Struggling with your three month baby schedule? Getting your baby on a schedule can be frustrating. Try these baby schedule tips to help you solve three common problems that mess up your baby's routine.

Remember those newborn days, when your baby would almost instantly fall asleep in your arms, in the car seat, in church, in WalMart… pretty much anywhere?

Well, those days are over, mama.

The good news is that your baby is developing new skills and soaking in knowledge at a ridiculously amazing rate. The bad news? Your three-month old baby’s schedule needs work!

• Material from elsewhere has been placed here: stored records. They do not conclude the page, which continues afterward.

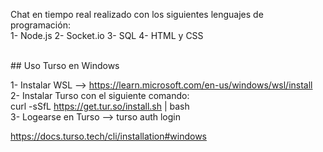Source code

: Chat en tiempo real realizado con los siguientes lenguajes de programación:
<br/>
1- Node.js
2- Socket.io
3- SQL
4- HTML y CSS

<br/>
## Uso Turso en Windows
<br/>

1- Instalar WSL --> https://learn.microsoft.com/en-us/windows/wsl/install
<br/>
2- Instalar Turso con el siguiente comando:
<br/>
curl -sSfL https://get.tur.so/install.sh | bash
<br/>
3- Logearse en Turso --> turso auth login

https://docs.turso.tech/cli/installation#windows
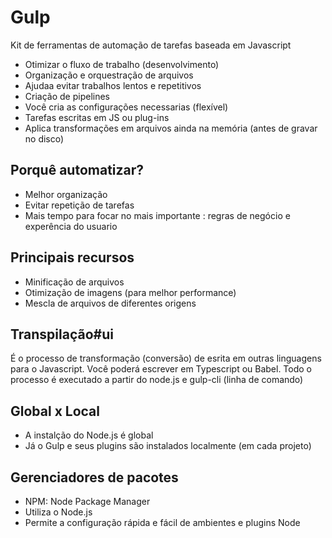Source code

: # Gulp

Kit de ferramentas de automação de tarefas baseada em Javascript

- Otimizar o fluxo de trabalho (desenvolvimento)
- Organização e orquestração de arquivos
- Ajudaa evitar trabalhos lentos e repetitivos
- Criação de pipelines
- Você cria as configurações necessarias (flexível)
- Tarefas escritas em JS ou plug-ins
- Aplica transformações em arquivos ainda na memória (antes de gravar no disco)

## Porquê automatizar?
- Melhor organização
- Evitar repetição de tarefas
- Mais tempo para focar no mais importante : regras de negócio e experência do usuario

## Principais recursos
- Minificação de arquivos
- Otimização de imagens (para melhor performance)
- Mescla de arquivos de diferentes origens

## Transpilação#ui 
É o processo de transformação (conversão) de esrita em outras linguagens para o Javascript. Você poderá escrever
em Typescript ou Babel. Todo o processo é executado a partir do node.js e gulp-cli (linha de comando)

## Global x Local
- A instalção do Node.js é global
- Já o Gulp e seus plugins são instalados localmente (em cada projeto)

## Gerenciadores de pacotes
- NPM: Node Package Manager
- Utiliza o Node.js
- Permite a configuração rápida e fácil de ambientes e plugins Node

Around three months the shoe drops. This is the time when you can tell if you’ve given your baby a foundation of good habits or not. Of course, even if you’ve managed to do the whole newborn stage perfectly, (ahem. yeah, right?!) your baby is going under monumental developmental changes around three to four months. Things can get a bit bumpy when it comes to your three-month old baby’s routine.

So, let’s do what mamas do best. Let’s troubleshoot. It’s time to solve your biggest problems when it comes to your three-month baby schedule!

Disclaimer: This post contains affiliate links for your convenience. 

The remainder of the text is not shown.